Performance on M2 Mac:

Embedding 1,000 docs: 2.3s
Single query: 12ms
Batch of 100 queries: 180ms

Mistakes I Made (So You Don't Have To)

1. Not Normalizing Embeddings

Forgot normalize_embeddings=True. All models performed 15-20% worse.

2. Ignoring Instruction Prefixes

BGE requires: "Represent this query for retrieval: {text}"

Skipping this: -8% accuracy loss.

3. Wrong Chunk Sizes

Started with 1,000 token chunks. Performance was terrible.

Optimal: 512 tokens with 50-token overlap.

4. Testing on Synthetic Benchmarks

MTEB scores told me OpenAI would win. Real queries proved otherwise.

Always test on your actual use case.

Research Background

This work builds on the MTEB benchmark but focuses specifically on developer queries rather than general text.

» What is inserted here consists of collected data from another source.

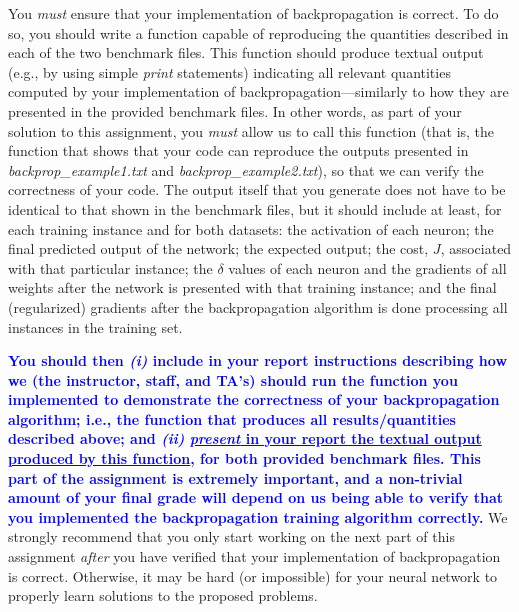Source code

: \documentclass[letterpaper]{article}
\newcommand{\HIGHLIGHT}[1]{\textcolor{blue}{\textbf{#1}}}
\begin{document}
You \textit{must} ensure that your implementation of backpropagation is correct. To do so, you should write a function capable of reproducing the quantities described in each of the two benchmark files. This function should produce textual output (e.g., by using simple \textit{print} statements) indicating all relevant quantities computed by your implementation of backpropagation---similarly to how they are presented in the provided benchmark files. In other words, as part of your solution to this assignment, you \textit{must} allow us to call this function (that is, the function that shows that your code can reproduce the outputs presented in \emph{backprop\_example1.txt} and \emph{backprop\_example2.txt}), so that we can verify the correctness of your code. The output itself that you generate does not have to be identical to that shown in the benchmark files, but it should include at least, for each training instance and for both datasets: the activation of each neuron; the final predicted output of the network; the expected output; the cost, $J$, associated with that particular instance; the $\delta$ values of each neuron and the gradients of all weights after the network is presented with that training instance; and the final (regularized) gradients after the backpropagation algorithm is done processing all instances in the training set.

\HIGHLIGHT{You should then \textit{(i)} include in your report instructions describing how we (the instructor, staff, and TA's) should run the function you implemented to demonstrate the correctness of your backpropagation algorithm; i.e., the function that produces all results/quantities described above; and \textit{(ii)} \ul{\textit{present} in your report the textual output produced by this function}, for both provided benchmark files. This part of the assignment is extremely important, and a non-trivial amount of your final grade will depend on us being able to verify that you implemented the backpropagation training algorithm correctly.} We strongly recommend that you only start working on the next part of this assignment \textit{after} you have verified that your implementation of backpropagation is correct. Otherwise, it may be hard (or impossible) for your neural network to properly learn solutions to the proposed problems. 
\end{document}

BGE and E5 models come from academic research:

BGE: arXiv:2404.12096
E5: Multilingual E5 Technical Report

Recent surveys on embedding models (arXiv:2406.01607, arXiv:2412.09165) confirm the trend: specialized open-source models often outperform general-purpose commercial ones on domain-specific tasks.

The Bottom Line

For developer-focused applications: Use BGE-large-en-v1.5 locally.

You'll get better accuracy, lower latency, zero per-query cost, and complete data privacy.

For quick prototypes: Use OpenAI text-embedding-3-small.

Good enough accuracy (85.3%), low cost ($0.13/1M tokens), no infrastructure.

The best embedding model isn't about MTEB scores. It's about accuracy on YOUR queries at acceptable cost and latency.

Test on real data. Measure what matters. Ship what works.

Full dataset and code: github.com/haasonsaas/embedding-benchmarks

Hardware: M2 Mac, 32GB RAM. API tests used consistent network (100ms baseline latency). Results averaged over 3 runs.